YOUR OBJECTIVE. Any picture in the data below gets skipped; print all the rest exactly.

THE DATA.
+--

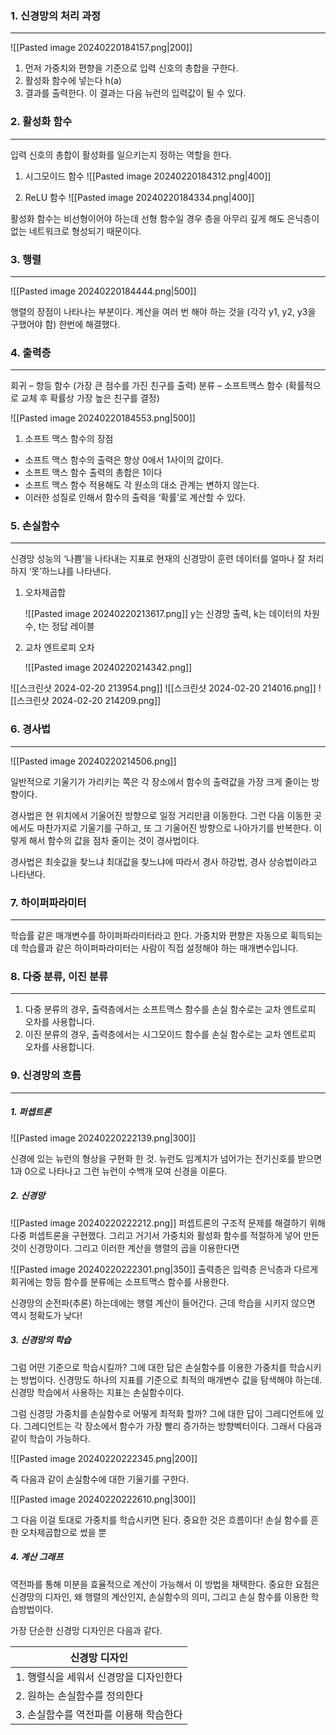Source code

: 
### 1. 신경망의 처리 과정 
---
![[Pasted image 20240220184157.png|200]]

1. 먼저 가중치와 편향을 기준으로 입력 신호의 총합을 구한다.
2. 활성화 함수에 넣는다 h(a)
3. 결과를 출력한다. 이 결과는 다음 뉴런의 입력값이 될 수 있다.


### 2. 활성화 함수
---
입력 신호의 총합이 활성화를 일으키는지 정하는 역할을 한다.

1. 시그모이드 함수
	![[Pasted image 20240220184312.png|400]]

2. ReLU 함수
	![[Pasted image 20240220184334.png|400]]

활성화 함수는 비선형이어야 하는데 선형 함수일 경우 층을 아무리 깊게 해도 은닉층이 없는 네트워크로 형성되기 때문이다.


### 3. 행렬
---
![[Pasted image 20240220184444.png|500]]

행렬의 장점이 나타나는 부분이다. 계산을 여러 번 해야 하는 것을 (각각 y1, y2, y3을 구했어야 함) 한번에 해결했다.


### 4. 출력층
---
회귀 – 항등 함수 (가장 큰 점수를 가진 친구를 출력)
분류 – 소프트맥스 함수 (확률적으로 교체 후 확률상 가장 높은 친구를 결정)

![[Pasted image 20240220184553.png|500]]

1) 소프트 맥스 함수의 장점
 - 소프트 맥스 함수의 출력은 항상 0에서 1사이의 값이다.
 - 소프트 맥스 함수 출력의 총합은 1이다
 - 소프트 맥스 함수 적용해도 각 원소의 대소 관계는 변하지 않는다.
 - 이러한 성질로 인해서 함수의 출력을 ‘확률’로 계산할 수 있다.

### 5. 손실함수
---
신경망 성능의 ‘나쁨’을 나타내는 지표로 현재의 신경망이 훈련 데이터를 얼마나 잘 처리하지 ‘못’하느냐를 나타낸다.

1) 오차제곱합
	
	![[Pasted image 20240220213617.png]]
	y는 신경망 출력, k는 데이터의 차원 수, t는 정답 레이블

2) 교차 엔트로피 오차
	
	![[Pasted image 20240220214342.png]]


![[스크린샷 2024-02-20 213954.png]]
![[스크린샷 2024-02-20 214016.png]]
![[스크린샷 2024-02-20 214209.png]]


### 6. 경사법
---
![[Pasted image 20240220214506.png]]

일반적으로 기울기가 가리키는 쪽은 각 장소에서 함수의 출력값을 가장 크게 줄이는 방향이다.

경사법은 현 위치에서 기울어진 방향으로 일정 거리만큼 이동한다. 그런 다음 이동한 곳에서도 마찬가지로 기울기를 구하고, 또 그 기울어진 방향으로 나아가기를 반복한다. 이렇게 해서 함수의 값을 점차 줄이는 것이 경사법이다.

경사법은 최솟값을 찾느냐 최대값을 찾느냐에 따라서 경사 하강법, 경사 상승법이라고 나타낸다.


### 7. 하이퍼파라미터
---
학습률 같은 매개변수를 하이퍼파라미터라고 한다. 가중치와 편향은 자동으로 휙득되는데 학습률과 같은 하이퍼파라미터는 사람이 직접 설정해야 하는 매개변수입니다.


### 8. 다중 분류, 이진 분류
---
1. 다중 분류의 경우, 출력층에서는 소프트맥스 함수를 손실 함수로는 교차 엔트로피 오차를 사용합니다.
2. 이진 분류의 경우, 출력층에서는 시그모이드 함수를 손실 함수로는 교차 엔트로피 오차를 사용합니다.



### 9. 신경망의 흐름
---
##### 1. 퍼셉트론

![[Pasted image 20240220222139.png|300]]

신경에 있는 뉴런의 형상을 구현화 한 것. 뉴런도 임계치가 넘어가는 전기신호를 받으면 1과 0으로 나타나고 그런 뉴런이 수백개 모여 신경을 이룬다.

##### 2. 신경망

![[Pasted image 20240220222212.png]]
퍼셉트론의 구조적 문제를 해결하기 위해 다중 퍼셉트론을 구현했다. 그리고 거기서 가중치와 활성화 함수를 적절하게 넣어 만든 것이 신경망이다. 그리고 이러한 계산을 행렬의 곱을 이용한다면

![[Pasted image 20240220222301.png|350]]
출력층은 입력층 은닉층과 다르게 회귀에는 항등 함수를 분류에는 소프트맥스 함수를 사용한다.

신경망의 순전파(추론) 하는데에는 행렬 계산이 들어간다. 근데 학습을 시키지 않으면 역시 정확도가 낮다!

##### 3. 신경망의 학습

그럼 어떤 기준으로 학습시킬까? 그에 대한 답은 손실함수를 이용한 가중치를 학습시키는 방법이다. 신경망도 하나의 지표를 기준으로 최적의 매개변수 값을 탐색해야 하는데. 신경망 학습에서 사용하는 지표는 손실함수이다.

그럼 신경망 가중치를 손실함수로 어떻게 최적화 할까? 그에 대한 답이 그레디언트에 있다. 그레디언트는 각 장소에서 함수가 가장 빨리 증가하는 방향벡터이다. 그래서 다음과 같이 학습이 가능하다.

![[Pasted image 20240220222345.png|200]]

즉 다음과 같이 손실함수에 대한 기울기를 구한다.

![[Pasted image 20240220222610.png|300]]

그 다음 이걸 토대로 가중치를 학습시키면 된다. 중요한 것은 흐름이다! 손실 함수를 흔한 오차제곱합으로 썼을 뿐

##### 4. 계산 그래프

역전파를 통해 미분을 효율적으로 계산이 가능해서 이 방법을 채택한다. 중요한 요점은 신경망의 디자인, 왜 행렬의 계산인지, 손실함수의 의미, 그리고 손실 함수를 이용한 학습방법이다.

가장 단순한 신경망 디자인은 다음과 같다.

| 신경망 디자인                          |
| -------------------------------------- |
| 1. 행렬식을 세워서 신경망을 디자인한다 |
| 2. 원하는 손실함수를 정의한다          |
| 3. 손실함수를 역전파를 이용해 학습한다 |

+--

TASK OUTPUT.
Source code

: 
### 1. 신경망의 처리 과정 
---
![[Pasted image 20240220184157.png|200]]

1. 먼저 가중치와 편향을 기준으로 입력 신호의 총합을 구한다.
2. 활성화 함수에 넣는다 h(a)
3. 결과를 출력한다. 이 결과는 다음 뉴런의 입력값이 될 수 있다.


### 2. 활성화 함수
---
입력 신호의 총합이 활성화를 일으키는지 정하는 역할을 한다.

1. 시그모이드 함수
	![[Pasted image 20240220184312.png|400]]

2. ReLU 함수
	![[Pasted image 20240220184334.png|400]]

활성화 함수는 비선형이어야 하는데 선형 함수일 경우 층을 아무리 깊게 해도 은닉층이 없는 네트워크로 형성되기 때문이다.


### 3. 행렬
---
![[Pasted image 20240220184444.png|500]]

행렬의 장점이 나타나는 부분이다. 계산을 여러 번 해야 하는 것을 (각각 y1, y2, y3을 구했어야 함) 한번에 해결했다.


### 4. 출력층
---
회귀 – 항등 함수 (가장 큰 점수를 가진 친구를 출력)
분류 – 소프트맥스 함수 (확률적으로 교체 후 확률상 가장 높은 친구를 결정)

![[Pasted image 20240220184553.png|500]]

1) 소프트 맥스 함수의 장점
 - 소프트 맥스 함수의 출력은 항상 0에서 1사이의 값이다.
 - 소프트 맥스 함수 출력의 총합은 1이다
 - 소프트 맥스 함수 적용해도 각 원소의 대소 관계는 변하지 않는다.
 - 이러한 성질로 인해서 함수의 출력을 ‘확률’로 계산할 수 있다.

### 5. 손실함수
---
신경망 성능의 ‘나쁨’을 나타내는 지표로 현재의 신경망이 훈련 데이터를 얼마나 잘 처리하지 ‘못’하느냐를 나타낸다.

1) 오차제곱합
	
	![[Pasted image 20240220213617.png]]
	y는 신경망 출력, k는 데이터의 차원 수, t는 정답 레이블

2) 교차 엔트로피 오차
	
	![[Pasted image 20240220214342.png]]


![[스크린샷 2024-02-20 213954.png]]
![[스크린샷 2024-02-20 214016.png]]
![[스크린샷 2024-02-20 214209.png]]


### 6. 경사법
---
![[Pasted image 20240220214506.png]]

일반적으로 기울기가 가리키는 쪽은 각 장소에서 함수의 출력값을 가장 크게 줄이는 방향이다.

경사법은 현 위치에서 기울어진 방향으로 일정 거리만큼 이동한다. 그런 다음 이동한 곳에서도 마찬가지로 기울기를 구하고, 또 그 기울어진 방향으로 나아가기를 반복한다. 이렇게 해서 함수의 값을 점차 줄이는 것이 경사법이다.

경사법은 최솟값을 찾느냐 최대값을 찾느냐에 따라서 경사 하강법, 경사 상승법이라고 나타낸다.


### 7. 하이퍼파라미터
---
학습률 같은 매개변수를 하이퍼파라미터라고 한다. 가중치와 편향은 자동으로 휙득되는데 학습률과 같은 하이퍼파라미터는 사람이 직접 설정해야 하는 매개변수입니다.


### 8. 다중 분류, 이진 분류
---
1. 다중 분류의 경우, 출력층에서는 소프트맥스 함수를 손실 함수로는 교차 엔트로피 오차를 사용합니다.
2. 이진 분류의 경우, 출력층에서는 시그모이드 함수를 손실 함수로는 교차 엔트로피 오차를 사용합니다.



### 9. 신경망의 흐름
---
##### 1. 퍼셉트론

![[Pasted image 20240220222139.png|300]]

신경에 있는 뉴런의 형상을 구현화 한 것. 뉴런도 임계치가 넘어가는 전기신호를 받으면 1과 0으로 나타나고 그런 뉴런이 수백개 모여 신경을 이룬다.

##### 2. 신경망

![[Pasted image 20240220222212.png]]
퍼셉트론의 구조적 문제를 해결하기 위해 다중 퍼셉트론을 구현했다. 그리고 거기서 가중치와 활성화 함수를 적절하게 넣어 만든 것이 신경망이다. 그리고 이러한 계산을 행렬의 곱을 이용한다면

![[Pasted image 20240220222301.png|350]]
출력층은 입력층 은닉층과 다르게 회귀에는 항등 함수를 분류에는 소프트맥스 함수를 사용한다.

신경망의 순전파(추론) 하는데에는 행렬 계산이 들어간다. 근데 학습을 시키지 않으면 역시 정확도가 낮다!

##### 3. 신경망의 학습

그럼 어떤 기준으로 학습시킬까? 그에 대한 답은 손실함수를 이용한 가중치를 학습시키는 방법이다. 신경망도 하나의 지표를 기준으로 최적의 매개변수 값을 탐색해야 하는데. 신경망 학습에서 사용하는 지표는 손실함수이다.

그럼 신경망 가중치를 손실함수로 어떻게 최적화 할까? 그에 대한 답이 그레디언트에 있다. 그레디언트는 각 장소에서 함수가 가장 빨리 증가하는 방향벡터이다. 그래서 다음과 같이 학습이 가능하다.

![[Pasted image 20240220222345.png|200]]

즉 다음과 같이 손실함수에 대한 기울기를 구한다.

![[Pasted image 20240220222610.png|300]]

그 다음 이걸 토대로 가중치를 학습시키면 된다. 중요한 것은 흐름이다! 손실 함수를 흔한 오차제곱합으로 썼을 뿐

##### 4. 계산 그래프

역전파를 통해 미분을 효율적으로 계산이 가능해서 이 방법을 채택한다. 중요한 요점은 신경망의 디자인, 왜 행렬의 계산인지, 손실함수의 의미, 그리고 손실 함수를 이용한 학습방법이다.

가장 단순한 신경망 디자인은 다음과 같다.

| 신경망 디자인                          |
| -------------------------------------- |
| 1. 행렬식을 세워서 신경망을 디자인한다 |
| 2. 원하는 손실함수를 정의한다          |
| 3. 손실함수를 역전파를 이용해 학습한다 |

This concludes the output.